(Source: The Miami Herald)

By Martha Brannigan, Monica Hatcher and Amy Sherman, The Miami Herald
Sep. 25--Like many American retirees, Gerry Lackey is fretting over how the turmoil in the financial markets will crimp his plans.
The retired lawyer, who counts on savings and investments for about half his income, has watched in dismay as major stock markets plummeted about 19 percent this year. "I don't know if I have enough years to allow the market to come back."
Retirees like Lackey, 69, who depend on investment income to help buy groceries and pay the bills, are among the most vulnerable groups scrambling for cover in the current market upheaval.
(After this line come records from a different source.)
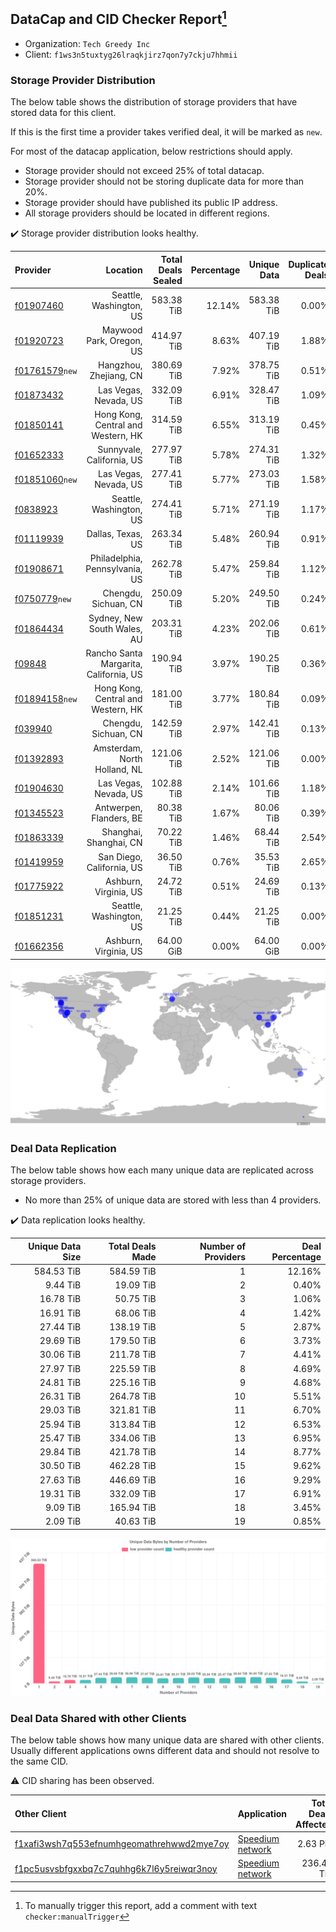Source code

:## DataCap and CID Checker Report[^1]
 - Organization: `Tech Greedy Inc`
 - Client: `f1ws3n5tuxtyg26lraqkjirz7qon7y7ckju7hhmii`
### Storage Provider Distribution
The below table shows the distribution of storage providers that have stored data for this client.

If this is the first time a provider takes verified deal, it will be marked as `new`.

For most of the datacap application, below restrictions should apply.
 - Storage provider should not exceed 25% of total datacap.
 - Storage provider should not be storing duplicate data for more than 20%.
 - Storage provider should have published its public IP address.
 - All storage providers should be located in different regions.

✔️ Storage provider distribution looks healthy.

| Provider                                                    |                               Location | Total Deals Sealed | Percentage | Unique Data | Duplicate Deals |
| :---------------------------------------------------------- | -------------------------------------: | -----------------: | ---------: | ----------: | --------------: |
| [f01907460](https://filfox.info/en/address/f01907460)       |                Seattle, Washington, US |         583.38 TiB |     12.14% |  583.38 TiB |           0.00% |
| [f01920723](https://filfox.info/en/address/f01920723)       |               Maywood Park, Oregon, US |         414.97 TiB |      8.63% |  407.19 TiB |           1.88% |
| [f01761579](https://filfox.info/en/address/f01761579)`new`  |                 Hangzhou, Zhejiang, CN |         380.69 TiB |      7.92% |  378.75 TiB |           0.51% |
| [f01873432](https://filfox.info/en/address/f01873432)       |                  Las Vegas, Nevada, US |         332.09 TiB |      6.91% |  328.47 TiB |           1.09% |
| [f01850141](https://filfox.info/en/address/f01850141)       |     Hong Kong, Central and Western, HK |         314.59 TiB |      6.55% |  313.19 TiB |           0.45% |
| [f01652333](https://filfox.info/en/address/f01652333)       |              Sunnyvale, California, US |         277.97 TiB |      5.78% |  274.31 TiB |           1.32% |
| [f01851060](https://filfox.info/en/address/f01851060)`new`  |                  Las Vegas, Nevada, US |         277.41 TiB |      5.77% |  273.03 TiB |           1.58% |
| [f0838923](https://filfox.info/en/address/f0838923)         |                Seattle, Washington, US |         274.41 TiB |      5.71% |  271.19 TiB |           1.17% |
| [f01119939](https://filfox.info/en/address/f01119939)       |                      Dallas, Texas, US |         263.34 TiB |      5.48% |  260.94 TiB |           0.91% |
| [f01908671](https://filfox.info/en/address/f01908671)       |         Philadelphia, Pennsylvania, US |         262.78 TiB |      5.47% |  259.84 TiB |           1.12% |
| [f0750779](https://filfox.info/en/address/f0750779)`new`    |                   Chengdu, Sichuan, CN |         250.09 TiB |      5.20% |  249.50 TiB |           0.24% |
| [f01864434](https://filfox.info/en/address/f01864434)       |            Sydney, New South Wales, AU |         203.31 TiB |      4.23% |  202.06 TiB |           0.61% |
| [f09848](https://filfox.info/en/address/f09848)             | Rancho Santa Margarita, California, US |         190.94 TiB |      3.97% |  190.25 TiB |           0.36% |
| [f01894158](https://filfox.info/en/address/f01894158)`new`  |     Hong Kong, Central and Western, HK |         181.00 TiB |      3.77% |  180.84 TiB |           0.09% |
| [f039940](https://filfox.info/en/address/f039940)           |                   Chengdu, Sichuan, CN |         142.59 TiB |      2.97% |  142.41 TiB |           0.13% |
| [f01392893](https://filfox.info/en/address/f01392893)       |           Amsterdam, North Holland, NL |         121.06 TiB |      2.52% |  121.06 TiB |           0.00% |
| [f01904630](https://filfox.info/en/address/f01904630)       |                  Las Vegas, Nevada, US |         102.88 TiB |      2.14% |  101.66 TiB |           1.18% |
| [f01345523](https://filfox.info/en/address/f01345523)       |                Antwerpen, Flanders, BE |          80.38 TiB |      1.67% |   80.06 TiB |           0.39% |
| [f01863339](https://filfox.info/en/address/f01863339)       |                 Shanghai, Shanghai, CN |          70.22 TiB |      1.46% |   68.44 TiB |           2.54% |
| [f01419959](https://filfox.info/en/address/f01419959)       |              San Diego, California, US |          36.50 TiB |      0.76% |   35.53 TiB |           2.65% |
| [f01775922](https://filfox.info/en/address/f01775922)       |                  Ashburn, Virginia, US |          24.72 TiB |      0.51% |   24.69 TiB |           0.13% |
| [f01851231](https://filfox.info/en/address/f01851231)       |                Seattle, Washington, US |          21.25 TiB |      0.44% |   21.25 TiB |           0.00% |
| [f01662356](https://filfox.info/en/address/f01662356)       |                  Ashburn, Virginia, US |          64.00 GiB |      0.00% |   64.00 GiB |           0.00% |

![Provider Distribution](https://raw.githubusercontent.com/data-preservation-programs/filplus-checker-assets/main/filecoin-project/filecoin-plus-large-datasets/issues/335/1671095070223.png)
### Deal Data Replication
The below table shows how each many unique data are replicated across storage providers.
- No more than 25% of unique data are stored with less than 4 providers.

✔️ Data replication looks healthy.

| Unique Data Size | Total Deals Made | Number of Providers | Deal Percentage |
| ---------------: | ---------------: | ------------------: | --------------: |
|       584.53 TiB |       584.59 TiB |                   1 |          12.16% |
|         9.44 TiB |        19.09 TiB |                   2 |           0.40% |
|        16.78 TiB |        50.75 TiB |                   3 |           1.06% |
|        16.91 TiB |        68.06 TiB |                   4 |           1.42% |
|        27.44 TiB |       138.19 TiB |                   5 |           2.87% |
|        29.69 TiB |       179.50 TiB |                   6 |           3.73% |
|        30.06 TiB |       211.78 TiB |                   7 |           4.41% |
|        27.97 TiB |       225.59 TiB |                   8 |           4.69% |
|        24.81 TiB |       225.16 TiB |                   9 |           4.68% |
|        26.31 TiB |       264.78 TiB |                  10 |           5.51% |
|        29.03 TiB |       321.81 TiB |                  11 |           6.70% |
|        25.94 TiB |       313.84 TiB |                  12 |           6.53% |
|        25.47 TiB |       334.06 TiB |                  13 |           6.95% |
|        29.84 TiB |       421.78 TiB |                  14 |           8.77% |
|        30.50 TiB |       462.28 TiB |                  15 |           9.62% |
|        27.63 TiB |       446.69 TiB |                  16 |           9.29% |
|        19.31 TiB |       332.09 TiB |                  17 |           6.91% |
|         9.09 TiB |       165.94 TiB |                  18 |           3.45% |
|         2.09 TiB |        40.63 TiB |                  19 |           0.85% |

![Replication Distribution](https://raw.githubusercontent.com/data-preservation-programs/filplus-checker-assets/main/filecoin-project/filecoin-plus-large-datasets/issues/335/1671095071067.png)
### Deal Data Shared with other Clients
The below table shows how many unique data are shared with other clients.
Usually different applications owns different data and should not resolve to the same CID.

⚠️ CID sharing has been observed.

| Other Client                                                                                                          | Application                                                                                     | Total Deals Affected | Unique CIDs |        Verifier |
| :-------------------------------------------------------------------------------------------------------------------- | :---------------------------------------------------------------------------------------------- | -------------------: | ----------: | --------------: |
| [f1xafi3wsh7q553efnumhgeomathrehwwd2mye7oy](https://filfox.info/en/address/f1xafi3wsh7q553efnumhgeomathrehwwd2mye7oy) | [Speedium network](https://github.com/filecoin-project/filecoin-plus-large-datasets/issues/483) |             2.63 PiB |      13,100 | LDN v3 multisig |
| [f1pc5usvsbfgxxbq7c7quhhg6k7l6y5reiwqr3noy](https://filfox.info/en/address/f1pc5usvsbfgxxbq7c7quhhg6k7l6y5reiwqr3noy) | [Speedium network](https://github.com/filecoin-project/filecoin-plus-large-datasets/issues/403) |           236.44 TiB |       4,341 | LDN v3 multisig |

[^1]: To manually trigger this report, add a comment with text `checker:manualTrigger`
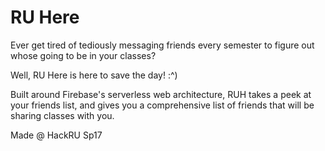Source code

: # RU Here
Ever get tired of tediously messaging friends every semester to figure out whose going to be in your classes? 

Well, RU Here is here to save the day! :^)

Built around Firebase's serverless web architecture, RUH takes a peek at your friends list, and gives you a comprehensive list of friends that will be sharing classes with you.

Made @ HackRU Sp17
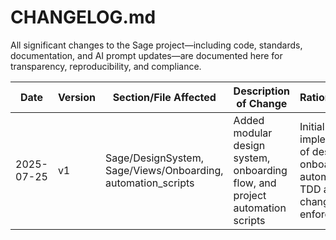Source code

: # CHANGELOG.md

All significant changes to the Sage project—including code, standards, documentation, and AI prompt updates—are documented here for transparency, reproducibility, and compliance.

| Date       | Version | Section/File Affected      | Description of Change                | Rationale/Source                | Updated By | Related Issue/PR |
|------------|---------|---------------------------|--------------------------------------|----------------------------------|------------|------------------|
| 2025-07-25 | v1 | Sage/DesignSystem, Sage/Views/Onboarding, automation_scripts | Added modular design system, onboarding flow, and project automation scripts | Initial implementation of design system, onboarding, and automation for TDD and changelog enforcement | ivy | |
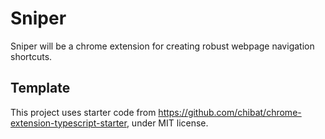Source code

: # Sniper
Sniper will be a chrome extension for creating robust webpage navigation shortcuts.

## Template
This project uses starter code from https://github.com/chibat/chrome-extension-typescript-starter, under MIT license.
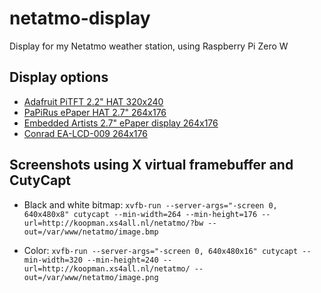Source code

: # netatmo-display

Display for my Netatmo weather station, using Raspberry Pi Zero W

## Display options

- [Adafruit PiTFT 2.2" HAT 320x240](https://www.kiwi-electronics.nl/raspberry-pi/raspberry-pi-expansion-boards/raspberry-pi-displays/adafruit-pitft-2-2-inch-hat-zonder-touch)
- [PaPiRus ePaper HAT 2.7" 264x176](https://www.pi-supply.com/product/papirus-epaper-eink-screen-hat-for-raspberry-pi/)
- [Embedded Artists 2.7" ePaper display 264x176](https://www.embeddedartists.com/products/displays/lcd_27_epaper.php)
- [Conrad EA-LCD-009 264x176](https://www.conrad.nl/nl/embedded-artists-ea-lcd-009-developmentboard-1027644.html)

## Screenshots using X virtual framebuffer and CutyCapt

- Black and white bitmap: `xvfb-run --server-args="-screen 0, 640x480x8" cutycapt --min-width=264 --min-height=176 --url=http://koopman.xs4all.nl/netatmo/?bw --out=/var/www/netatmo/image.bmp`

- Color: `xvfb-run --server-args="-screen 0, 640x480x16" cutycapt --min-width=320 --min-height=240 --url=http://koopman.xs4all.nl/netatmo/ --out=/var/www/netatmo/image.png`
South Florida, with its wealth of retirees, may suffer disproportionately because of its large number of older souls whose financial well being is closely tied to Wall Street.
"This whole debacle is so much harder on older people -- approaching retirement and those in retirement," said Alicia Munnell, director of the Center for Retirement Research at Boston College. "They're jammed: They don't have the time and space to bounce back like someone in their 30s or 40s."
South Florida financial advisors and estate and trust attorneys say they are fielding numerous inquiries from nervous seniors.
"There is a high degree of concern," said Michael A. Dribin, head of the estate planning and trusts practice group at law firm Broad and Cassel in Miami. "They may not be working anymore, and so are not in a position to put new funds into their savings."
TOUGH POSITION
Experts say many older folks were already poorly positioned for their golden years, as 401(k)s and IRAs, or Individual Retirement Accounts, have replaced traditional fixed retirement plans that dole out monthly checks.
According to AARP, only 20 percent of U.S. workers are covered by old-style defined-benefit retirement plans. That means most people are left to fend for themselves: They have to look to 401(k)s and IRAs for their nest egg.
The rub is many people haven't made adequate contributions to the voluntary plans. On top of that, a lot of people have tapped their IRAs and 401(k)s indiscriminately to pay for everyday expenses, luxury purchases or vacations.
"The balances were already modest," Munnell said. "Now, to have them hit by this storm is just a death blow."
Even before the current crisis, a key problem was people thought they could retire sooner than was realistic, experts say. "Too many people retire too early. They thought the market was going to generate 10 percent to 15 percent a year," said Margaret Starner, senior vice president and financial planner with Raymond James in Coral Gables.